Sending some 140,000 Burmese refugees back to Burma against their will will not do Thailand's humanitarian image any favors. Thailand's record of compassion has already been marred by actions that can only be described as heartless: in 1988 students who fled the slaughter of democracy protesters by Burma's military government were handed over to the junta by Thailand's then Defense Minister General Chavalit Yongchaiyudh. In 1997, then Prime Minister Chavalit had Karen refugees, including women and children, pushed back into the path of a Burmese army offensive.

In late 2009, despite international protests, Abhisit repatriated over 4,000 ethnic Hmong to Laos, where the ethnic minority's persecution has been well documented. Earlier that same year, the Thai military was accused of pushing Rohingya boat people who had fled from Burma back out to sea.
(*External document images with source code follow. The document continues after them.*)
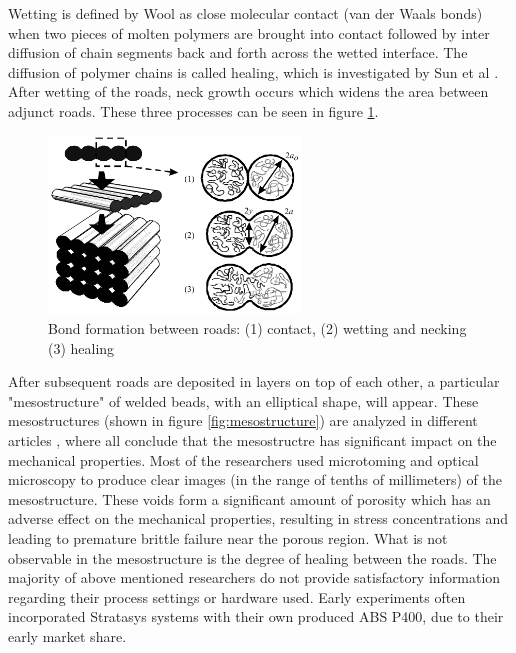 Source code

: Wetting is defined by Wool \cite{WoolStrenghtInterfaces} as close molecular contact (van der Waals bonds) when two pieces of molten polymers are brought into contact followed by inter diffusion of chain segments back and forth across the wetted interface. The diffusion of polymer chains is called healing, which is investigated by Sun et al \cite{Sun2008}. After wetting of the roads, neck growth occurs which widens the area between adjunct roads. These three processes can be seen in figure \ref{fig:polymerwelding}. 

\begin{figure}[htb]
    \centering
    \includegraphics[width=0.60\textwidth]{chapter_2/figures/polymerwelding.PNG}
    \caption{Bond formation between roads: (1) contact, (2) wetting and necking (3) healing  \cite{Sun2008}}
    \label{fig:polymerwelding}
\end{figure}

After subsequent roads are deposited in layers on top of each other, a particular "mesostructure" of welded beads, with an elliptical shape, will appear. These mesostructures (shown in figure \ref{fig:mesostructure}) are analyzed in different articles \cite{Somireddy2017MechanicalMesostructure,Somireddy2018DevelopmentFDM,Li2002CompositeProperties,Rodriguez2001MechanicalInvestigation,Rodriguez2003MechanicalModeling,Blok2018AnComposites,Sun2008}, where all conclude that the mesostructre has significant impact on the mechanical properties.
Most of the researchers used microtoming and optical microscopy to produce clear images (in the range of tenths of millimeters) of the mesostructure. These voids form a significant amount of porosity which has an adverse effect on the mechanical properties, resulting in stress concentrations and leading to premature brittle failure  near the porous region.  What is not observable in the mesostructure is the degree of healing between the roads. 
The majority of above mentioned researchers do not provide satisfactory information regarding their process settings or hardware used. Early experiments often incorporated Stratasys systems with their own produced ABS P400, due to their early market share. 

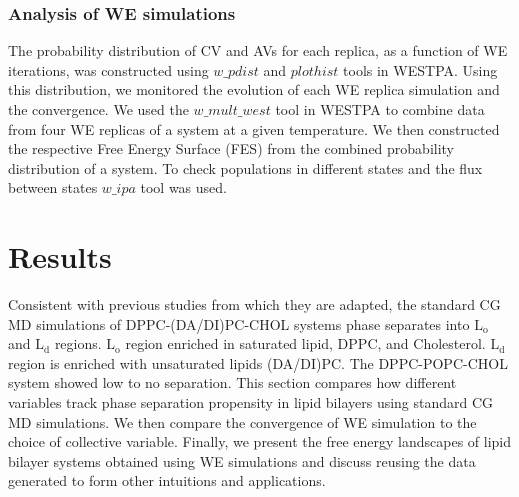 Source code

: \documentclass{biophys-new}
\begin{document}
\subsubsection*{Analysis of WE simulations}
The probability distribution of CV and AVs for each replica, as a function of WE iterations, was constructed using $w\_pdist$ and $plothist$ tools in WESTPA.
Using this distribution, we monitored the evolution of each WE replica simulation and the convergence.
We used the $w\_mult\_west$ tool in WESTPA to combine data from four WE replicas of a system at a given temperature.
We then constructed the respective Free Energy Surface (FES) from the combined probability distribution of a system.
To check populations in different states and the flux between states  $w\_ipa$ tool was used.

\section*{Results}

Consistent with previous studies from which they are adapted, the standard CG MD simulations of DPPC-(DA/DI)PC-CHOL systems phase separates into $\text{L}_{\text{o}}$ and $\text{L}_{\text{d}}$ regions.
$\text{L}_{\text{o}}$ region enriched in saturated lipid, DPPC, and Cholesterol. 
$\text{L}_{\text{d}}$ region is enriched with unsaturated lipids (DA/DI)PC.
The DPPC-POPC-CHOL system showed low to no separation.
This section compares how different variables track phase separation propensity in lipid bilayers using standard CG MD simulations.
We then compare the convergence of WE simulation to the choice of collective variable.
Finally, we present the free energy landscapes of lipid bilayer systems obtained using WE simulations and discuss reusing the data generated to form other intuitions and applications.

\end{document}
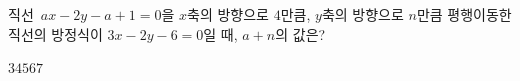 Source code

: 직선~$ax-2y-a+1=0$을 $x$축의 방향으로 $4$만큼, $y$축의 방향으로 $n$만큼 평행이동한 직선의 방정식이 $3x-2y-6=0$일 때, $a+n$의 값은? 
\begin{choices32}{$3$}{$4$}{$5$}{$6$}{$7$}\end{choices32}
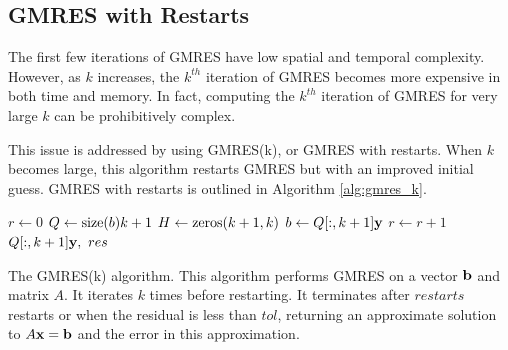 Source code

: \subsection*{GMRES with Restarts}
The first few iterations of GMRES have low spatial and temporal complexity. 
However, as $k$ increases, the $k^{th}$ iteration of GMRES becomes more expensive in both time and memory.
In fact, computing the $k^{th}$ iteration of GMRES for very large $k$ can be prohibitively complex.

This issue is addressed by using GMRES(k), or GMRES with restarts.
When $k$ becomes large, this algorithm restarts GMRES but with an improved initial guess.
GMRES with restarts is outlined in Algorithm \ref{alg:gmres_k}.


\begin{algorithm}
\begin{algorithmic}[1]
  \State $r \gets 0$ 
  \State $Q \gets \empty{\size{b}}{k+1}$			
\State $H \gets \zeros{k+1}{ k}$
    \State $b \gets Q[:,k+1]{\bf y}$
    \State $r \gets r+1$
    \EndWhile
    \State {} $Q[:,k+1]{\bf y}, \,\, res$		
\EndProcedure
\end{algorithmic}
\caption{The GMRES(k) algorithm. This algorithm performs GMRES on a vector ${\bf b}$ and matrix $A$. It iterates $k$ times before restarting. 
It terminates after $restarts$ restarts or when the residual is less than $tol$, returning an approximate solution to $A{\bf x}={\bf b}$ and the error in this approximation. }
\label{alg:gmres_k}
\end{algorithm}





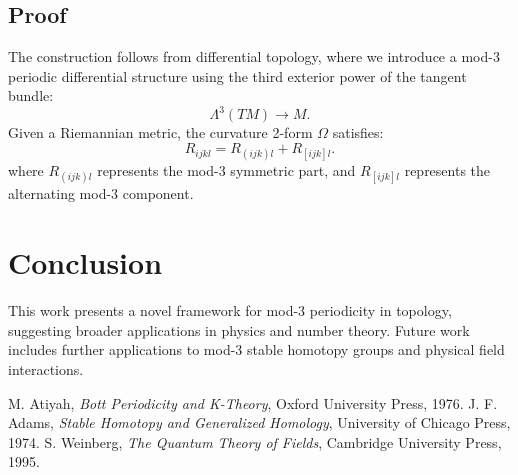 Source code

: \documentclass{article}  %
\begin{document}
\subsection{Proof}

The construction follows from differential topology, where we introduce a mod-3 periodic differential structure using the third exterior power of the tangent bundle:
\begin{equation}
\Lambda^3 (TM) \to M.
\end{equation}
Given a Riemannian metric, the curvature 2-form $\Omega$ satisfies:
\begin{equation}
R_{ijkl} = R_{(ijk)l} + R_{[ijk]l}.
\end{equation}
where $R_{(ijk)l}$ represents the mod-3 symmetric part, and $R_{[ijk]l}$ represents the alternating mod-3 component.

\section{Conclusion}
This work presents a novel framework for mod-3 periodicity in topology, suggesting broader applications in physics and number theory. Future work includes further applications to mod-3 stable homotopy groups and physical field interactions.

\begin{thebibliography}{9}
 M. Atiyah, \textit{Bott Periodicity and K-Theory}, Oxford University Press, 1976.
 J. F. Adams, \textit{Stable Homotopy and Generalized Homology}, University of Chicago Press, 1974.
 S. Weinberg, \textit{The Quantum Theory of Fields}, Cambridge University Press, 1995.
\end{thebibliography}
\end{document}
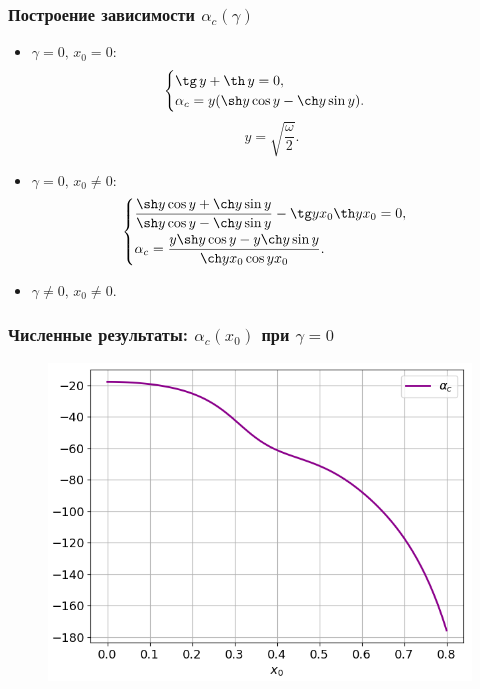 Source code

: \documentclass[fullscreen=true, unicode, bookmarks=false]{beamer}
\begin{document}
\begin{frame}
\frametitle{ Построение зависимости $ \alpha_c(\gamma) $ }
 
\begin{itemize}

\item { $ \gamma = 0, \, x_0 = 0: $ 
$$
 \begin{cases}
   \tg \, y + \th \, y = 0, 
   \\
   \alpha_c = y(\sh y \cos y - \ch y \sin y).
 \end{cases}
$$
$$ y = \sqrt{ \frac{\omega}{2} }. $$
}

\item { $ \gamma = 0, \, x_0 \neq 0: $ 
$$
 \begin{cases}
   \dfrac{\sh y \cos y + \ch y \sin y}{\sh y \cos y - \ch y \sin y} - \tg y x_0 \th y x_0 = 0, 
   \vspace{0.1cm}
   \\ 
   \alpha_c = \dfrac{y \sh y \cos y - y \ch y \sin y}{\ch y x_0 \cos y x_0}.
 \end{cases}
$$
}

\item { $ \gamma \neq 0, \, x_0 \neq 0. $ 
}

\end{itemize}	

\end{frame}

\begin{frame}
\frametitle{ Численные результаты: $ \alpha_c(x_0) $ при $ \gamma = 0 $ }

\begin{figure} 
\includegraphics[scale=0.65]{origins.png}  
\end{figure}

\end{frame}
\end{document}
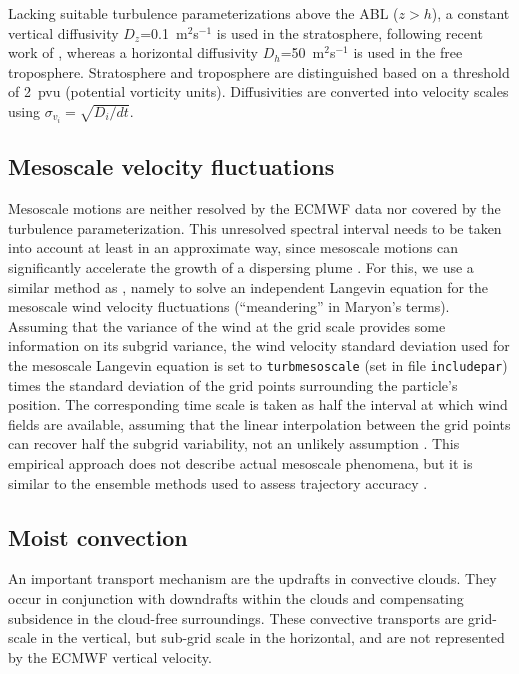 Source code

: \documentclass{egu}            %
\begin{document}
Lacking suitable turbulence parameterizations above the ABL ($z>h$), a constant
vertical diffusivity $D_z$=0.1~m$^2$s$^{-1}$ is used in the stratosphere,
following recent work of \citet{legras2003}, whereas a horizontal diffusivity
$D_h$=50~m$^2$s$^{-1}$ is used in the free troposphere.  Stratosphere and
troposphere are distinguished based on a threshold of 2~pvu (potential
vorticity units).  Diffusivities are converted into velocity scales using
$\sigma_{v_i}=\sqrt{D_i/dt}$.

\subsection{Mesoscale velocity fluctuations}

Mesoscale motions are neither resolved by the ECMWF data nor covered by the
turbulence parameterization.  This unresolved spectral interval needs to be
taken into account at least in an approximate way, since mesoscale motions can
significantly accelerate the growth of a dispersing plume \citep{gupta1997}.
For this, we use a similar method as \citet{maryon1998}, namely to solve an
independent Langevin equation for the mesoscale wind velocity fluctuations
(``meandering'' in Maryon's terms).  Assuming that the variance of the wind at
the grid scale provides some information on its subgrid variance, the wind
velocity standard deviation used for the mesoscale Langevin equation is set to
\verb|turbmesoscale| (set in file \verb|includepar|) times the standard
deviation of the grid points surrounding the particle's position.  The
corresponding time scale is taken as half the interval at which wind fields are
available, assuming that the linear interpolation between the grid points can
recover half the subgrid variability, not an unlikely assumption
\citep{stohl1995}.  This empirical approach does not describe actual mesoscale
phenomena, but it is similar to the ensemble methods used to assess trajectory
accuracy \citep{kahl1996, baumann1997, stohl1998}.

\subsection{Moist convection}

An important transport mechanism are the updrafts in convective clouds.  They
occur in conjunction with downdrafts within the clouds and compensating
subsidence in the cloud-free surroundings.  These convective transports are
grid-scale in the vertical, but sub-grid scale in the horizontal, and are not
represented by the ECMWF vertical velocity.
\end{document}
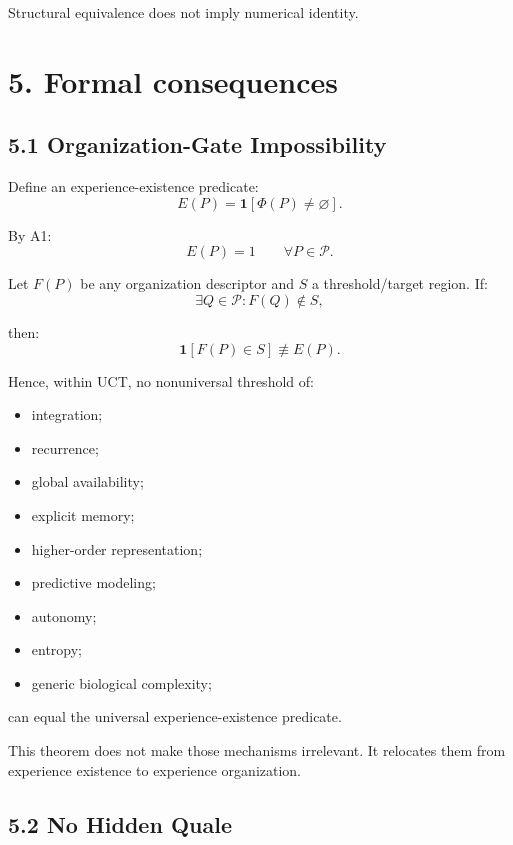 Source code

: \documentclass[
  11pt,
  a4paper,
]{article}
\providecommand{\tightlist}{%
  \setlength{\itemsep}{0pt}\setlength{\parskip}{0pt}}
\begin{document}
Structural equivalence does not imply numerical identity.

\hypertarget{formal-consequences}{%
\section{5. Formal consequences}\label{formal-consequences}}

\hypertarget{organization-gate-impossibility}{%
\subsection{5.1 Organization-Gate
Impossibility}\label{organization-gate-impossibility}}

Define an experience-existence predicate:
\nopagebreak[4]
\[
E(P)=\mathbf 1[\Phi(P)\neq\varnothing].
\]

By A1:
\nopagebreak[4]
\[
E(P)=1
\qquad
\forall P\in\mathcal P.
\]

Let \(F(P)\) be any organization descriptor and \(S\) a threshold/target
region. If:
\nopagebreak[4]
\[
\exists Q\in\mathcal P:
F(Q)\notin S,
\]

then:
\nopagebreak[4]
\[
\boxed{
\mathbf 1[F(P)\in S]
\not\equiv
E(P).
}
\]

Hence, within UCT, no nonuniversal threshold of:

\begin{itemize}
\tightlist
\item
  integration;
\item
  recurrence;
\item
  global availability;
\item
  explicit memory;
\item
  higher-order representation;
\item
  predictive modeling;
\item
  autonomy;
\item
  entropy;
\item
  generic biological complexity;
\end{itemize}

can equal the universal experience-existence predicate.

This theorem does not make those mechanisms irrelevant. It relocates
them from experience existence to experience organization.

\hypertarget{no-hidden-quale}{%
\subsection{5.2 No Hidden Quale}\label{no-hidden-quale}}
\end{document}
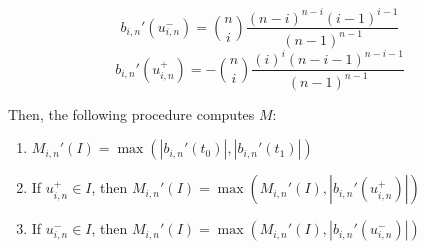 \documentclass {article}
\newcommand\bernstein[2]{b_{#1, #2}}
\begin{document}
$$
\bernstein{i}{n}' (u^-_{i,n}) = { n \choose i } \frac{(n-i)^{n-i} (i-1)^{i-1}}{(n-1)^{n-1}}
$$
$$
\bernstein{i}{n}' (u^+_{i,n}) = - { n \choose i } \frac{(i)^i (n-i-1)^{n-i-1}}{(n-1)^{n-1}}
$$

Then, the following procedure computes $M$:

\begin{enumerate}
  \item $ M_{i,n}'(I) = \max(|\bernstein{i}{n}' (t_0)|,|\bernstein{i}{n}' (t_1)|) $
  \item If $u^+_{i,n} \in I$, then $ M_{i,n}'(I) = \max(M_{i,n}'(I), |\bernstein{i}{n}' (u^+_{i,n})|)$
  \item If $u^-_{i,n} \in I$, then $ M_{i,n}'(I) = \max(M_{i,n}'(I), |\bernstein{i}{n}' (u^-_{i,n})|)$
\end{enumerate}
\end{document}
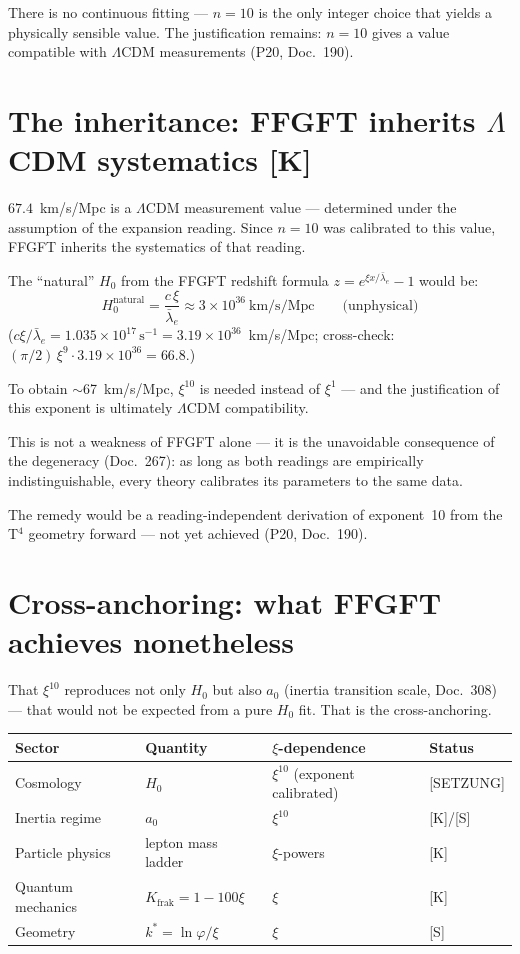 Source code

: There is no continuous fitting — $n=10$ is the only integer choice that
yields a physically sensible value. The justification remains: $n=10$
gives a value compatible with $\Lambda$CDM measurements (P20, Doc.~190).

\section{The inheritance: FFGFT inherits $\Lambda$CDM systematics [K]}

$67.4$~km/s/Mpc is a $\Lambda$CDM measurement value — determined under
the assumption of the expansion reading. Since $n=10$ was calibrated to
this value, FFGFT inherits the systematics of that reading.

The ``natural'' $H_0$ from the FFGFT redshift formula
$z = e^{\xi x/\bar\lambda_e} - 1$ would be:
\[
  H_0^\text{natural} = \frac{c\,\xi}{\bar\lambda_e}
  \approx 3\times10^{36}~\text{km/s/Mpc}
  \qquad\text{(unphysical)}
\]
($c\xi/\bar\lambda_e = 1.035\times10^{17}\,\mathrm{s}^{-1} = 3.19\times10^{36}$~km/s/Mpc; cross-check: $(\pi/2)\,\xi^9\cdot3.19\times10^{36} = 66.8$.)

To obtain $\sim$67~km/s/Mpc, $\xi^{10}$ is needed instead of $\xi^1$
— and the justification of this exponent is ultimately
$\Lambda$CDM compatibility.

This is not a weakness of FFGFT alone — it is the unavoidable
consequence of the degeneracy (Doc.~267): as long as both readings are
empirically indistinguishable, every theory calibrates its parameters
to the same data.

The remedy would be a reading-independent derivation of exponent~10
from the T$^4$ geometry forward — not yet achieved (P20, Doc.~190).

\section{Cross-anchoring: what FFGFT achieves nonetheless}

That $\xi^{10}$ reproduces not only $H_0$ but also $a_0$ (inertia
transition scale, Doc.~308) — that would not be expected from a pure
$H_0$ fit. That is the cross-anchoring.

\begin{center}
\begin{tabular}{llll}
\toprule
Sector & Quantity & $\xi$-dependence & Status \\
\midrule
Cosmology & $H_0$ & $\xi^{10}$ (exponent calibrated) & [SETZUNG] \\
Inertia regime & $a_0$ & $\xi^{10}$ & [K]/[S] \\
Particle physics & lepton mass ladder & $\xi$-powers & [K] \\
Quantum mechanics & $K_\text{frak} = 1-100\xi$ & $\xi$ & [K] \\
Geometry & $k^* = \ln\varphi/\xi$ & $\xi$ & [S] \\
\bottomrule
\end{tabular}
\end{center}

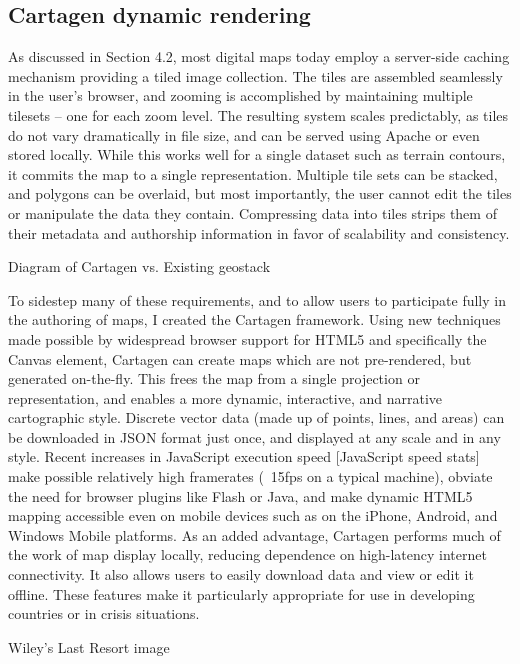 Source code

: \documentclass[11pt]{report}
\begin{document}
\subsection{Cartagen dynamic rendering}

As discussed in Section 4.2, most digital maps today employ a server-side caching mechanism providing a tiled image collection. The tiles are assembled seamlessly in the user's browser, and zooming is accomplished by maintaining multiple tilesets -- one for each zoom level. The resulting system scales predictably, as tiles do not vary dramatically in file size, and can be served using Apache or even stored locally. While this works well for a single dataset such as terrain contours, it commits the map to a single representation. Multiple tile sets can be stacked, and polygons can be overlaid, but most importantly, the user cannot edit the tiles or manipulate the data they contain. Compressing data into tiles strips them of their metadata and authorship information in favor of scalability and consistency. 

Diagram of Cartagen vs. Existing geostack

To sidestep many of these requirements, and to allow users to participate fully in the authoring of maps, I created the Cartagen framework. Using new techniques made possible by widespread browser support for HTML5 and specifically the Canvas element, Cartagen can create maps which are not pre-rendered, but generated on-the-fly. This frees the map from a single projection or representation, and enables a more dynamic, interactive, and narrative cartographic style. Discrete vector data (made up of points, lines, and areas) can be downloaded in JSON format just once, and displayed at any scale and in any style. Recent increases in JavaScript execution speed [JavaScript speed stats] make possible relatively high framerates (~15fps on a typical machine), obviate the need for browser plugins like Flash or Java, and make dynamic HTML5 mapping accessible even on mobile devices such as on the iPhone, Android, and Windows Mobile platforms. As an added advantage, Cartagen performs much of the work of map display locally, reducing dependence on high-latency internet connectivity. It also allows users to easily download data and view or edit it offline. These features make it particularly appropriate for use in developing countries or in crisis situations. 

Wiley's Last Resort image
\end{document}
Abhisit ordered the practice stopped, but allegations again surfaced recently that such incidents have continued.

Many expected that Abhisit, who is Oxford educated and has a more international outlook than his predecessors, would place humanitarian principles first in matters relating to refugees when he became Prime Minister in late 2008. Instead, his record of callousness rivals Chavalit's. "Abhisit's record on refugees has been a catalog of violations of international refugee law," says Benjamin Zawacki of Amnesty International. Though Thailand has not signed the U.N. treaty that obliges its domestic laws to comply with the principle of nonrefoulement, or not forcibly returning refugees back to harm's way in their home country, it is unusual for nations in good international standing to do so. "As a matter of customary international law, Thailand cannot forcibly return refugees to countries where they will face persecution. Abhisit's government has done that time and time again."

But it's the Thai military — not the Prime Minister — that appears to be calling the shots in the nation's security matters these days. Military leaders allegedly pressured members of parliament to elect Abhisit Prime Minister in December 2008, and he relied on the military to suppress street protests by opposition Red Shirts in 2009 and 2010. The military vetoed a Ministry of Foreign Affairs decision to allow international observers along the Thai-Cambodian border, where fighting erupted earlier this year. It has been accused of using cluster bombs that have been outlawed by international law and has said it opposes signing the 2008 Convention on Cluster Munitions banning their use. More than 100 countries have signed the Convention. Thailand has yet to sign.

Should he send the refugees back, Abhisit would be satisfying no one but the military; there has been no public outcry in Thailand demanding refugees be returned to Burma. Should he overrule the military, he may "find himself pitted against the same security forces he has previously been unable or unwilling to bring in line," Amnesty's Zawacki says. Unless Abhisit can prevail over the hard-liners, his government will suffer another black eye it doesn't need. But those who will suffer most will be the refugees from Burma.